## Resistance

Current is the flow of electrons traveling through some medium around a circuit. The magnitude of the current is determined by the voltage across the circuit. There is another parameter that determines the magnitude of the current across the circuit, known as resistance. The higher the resistance lesser the electron flow or current.

The resistance of a given medium depends primarily on two factors, such as the material it is made of and its shape. For a given material, the resistance is inversely proportional to the cross-sectional area. For example, a thick copper wire has lower resistance than other identical thin copper wires. The resistance of a given material is proportional to the length. I.e., a long copper wire has higher resistance than other short copper wires.

Electrical resistivity and its inverse, electrical conductivity, is a fundamental property of a material that quantifies how strongly it resists or conducts electric current. A low resistivity (therefore, high conductivity) indicates a material that readily allows electric current. Resistivity is commonly represented by the Greek letter ρ (rho).

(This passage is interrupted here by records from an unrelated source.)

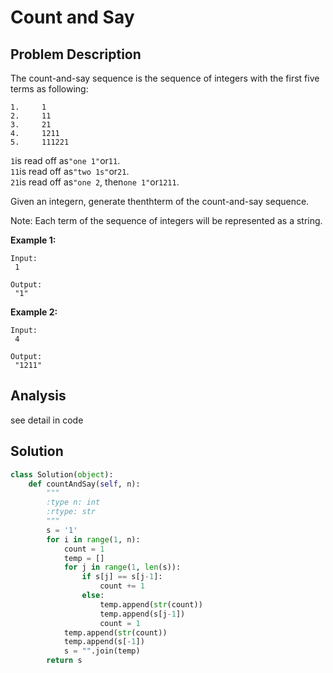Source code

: # Count and Say

## Problem Description

The count-and-say sequence is the sequence of integers with the first five terms as following:

```
1.     1
2.     11
3.     21
4.     1211
5.     111221

```

`1`is read off as`"one 1"`or`11`.  
`11`is read off as`"two 1s"`or`21`.  
`21`is read off as`"one 2`, then`one 1"`or`1211`.  


Given an integern, generate thenthterm of the count-and-say sequence.

Note: Each term of the sequence of integers will be represented as a string.

**Example 1:**

```
Input:
 1

Output:
 "1"
```

**Example 2:**

```
Input:
 4

Output:
 "1211"
```

## Analysis

see detail in code

## Solution

```py
class Solution(object):
    def countAndSay(self, n):
        """
        :type n: int
        :rtype: str
        """
        s = '1'
        for i in range(1, n):
            count = 1
            temp = []
            for j in range(1, len(s)):
                if s[j] == s[j-1]:
                    count += 1
                else:
                    temp.append(str(count))
                    temp.append(s[j-1])
                    count = 1
            temp.append(str(count))
            temp.append(s[-1])
            s = "".join(temp)
        return s
            
            
        
```



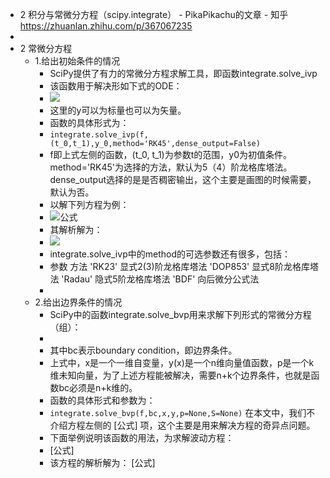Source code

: - 2 积分与常微分方程（scipy.integrate） - PikaPikachu的文章 - 知乎
  https://zhuanlan.zhihu.com/p/367067235
-
- 2 常微分方程
	- 1.给出初始条件的情况
		- SciPy提供了有力的常微分方程求解工具，即函数integrate.solve_ivp
		- 该函数用于解决形如下式的ODE：
		- ![](https://www.zhihu.com/equation?tex=%5Cfrac%7B%5Cmathrm+d%5Cbold+y%7D%7B%5Cmathrm+dt%7D%3Df%28t%2C%5Cbold+y%29%2C%5C+%5Cbold+y%28t_0%29%3D%5Cbold+y_0%5C%5C)
		- 这里的y可以为标量也可以为矢量。
		- 函数的具体形式为：
		- ```integrate.solve_ivp(f,(t_0,t_1),y_0,method='RK45',dense_output=False)```
		- f即上式左侧的函数，(t_0, t_1)为参数t的范围，y0为初值条件。method='RK45'为选择的方法，默认为5（4）阶龙格库塔法。dense_output选择的是是否稠密输出，这个主要是画图的时候需要，默认为否。
		- 以解下列方程为例：
		- ![公式](https://www.zhihu.com/equation?tex=%5Cfrac%7B%5Cmathrm+dy%7D%7B%5Cmathrm+dt%7D%3Dy%5Csin+t%5C%5C)
		- 其解析解为：
		- ![](https://www.zhihu.com/equation?tex=%5Cfrac%7B%5Cmathrm+dy%7D%7B%5Cmathrm+dt%7D%3Dy%5Csin+t%5CRightarrow%5Cfrac%7B%5Cmathrm+dy%7D%7By%7D%3D%5Csin+t%5Cmathrm+dt%5CRightarrow%5Cln+y%3DC-%5Ccos+t%5C%5C%5CRightarrow+y%3De%5E%7BC-%5Ccos+t%7D%5CRightarrow+y%3DCe%5E%7B-%5Ccos+t%7D%5C%5C)
		- integrate.solve_ivp中的method的可选参数还有很多，包括：
		- 参数	方法
		  'RK23'	显式2(3)阶龙格库塔法
		  'DOP853'	显式8阶龙格库塔法
		  'Radau'	隐式5阶龙格库塔法
		  'BDF'	向后微分公式法
		-
	- 2.给出边界条件的情况
		- SciPy中的函数integrate.solve_bvp用来求解下列形式的常微分方程（组）：
		- [](https://www.zhihu.com/equation?tex=%5Cfrac%7B%5Cmathrm+d%5Cbold+y%7D%7B%5Cmathrm+dx%7D%3Df%28x%2C%5Cbold+y%2Cp%29%2BS%5Cfrac%7By%7D%7Bx-a%7D%2C%5Cquad+a%5Cle+x%5Cle+b%5C%5C+%5Ctext%7Bbc%7D%28%5Cbold+y%28a%29%2C%5Cbold+y%28b%29%2Cp%29%3D0%5C%5C)
		- 其中bc表示boundary condition，即边界条件。
		- 上式中，x是一个一维自变量，y(x)是一个n维向量值函数，p是一个k维未知向量，为了上述方程能被解决，需要n+k个边界条件，也就是函数bc必须是n+k维的。
		- 函数的具体形式和参数为：
		- `integrate.solve_bvp(f,bc,x,y,p=None,S=None)`
		  在本文中，我们不介绍方程左侧的 [公式] 项，这个主要是用来解决方程的奇异点问题。
		- 下面举例说明该函数的用法，为求解波动方程：
		- [公式]
		- 该方程的解析解为： [公式]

A simple analogy for an electric circuit and its attributes, current, voltage, and resistance, is water flowing in a closed circuit of pipes, driven by a mechanical pump. The rate of water flow is analogous to current. The pressure difference between the two points is similar to voltage. The higher the pressure difference between two points, the faster the water flow between those two points. Just as a higher voltage would result in a higher current. The diameter of the pipe is analogous to resistance. For the same pressure difference, if the pipe is narrowed offers greater resistance and reduces the speed of the water flow. Based on resistivity, materials can be classified into three main groups, Conductors, Insulators, and Semiconductors.

### Ohm's Law

Ohm's Law defines the relationship between voltage, current, and resistance in an electrical circuit. It states that the current through a conductor between two points is directly proportional to the voltage across the two points. The constant of proportionality is the resistance. This law can be expressed by a mathematical formula, such as: I = V / R Where I is the current through the conductor in amperes, V is the voltage measured across the conductor in volts, and R is the resistance of the conductor ohms. More specifically, Ohm's law states that the R in this relation is constant, independent of the current.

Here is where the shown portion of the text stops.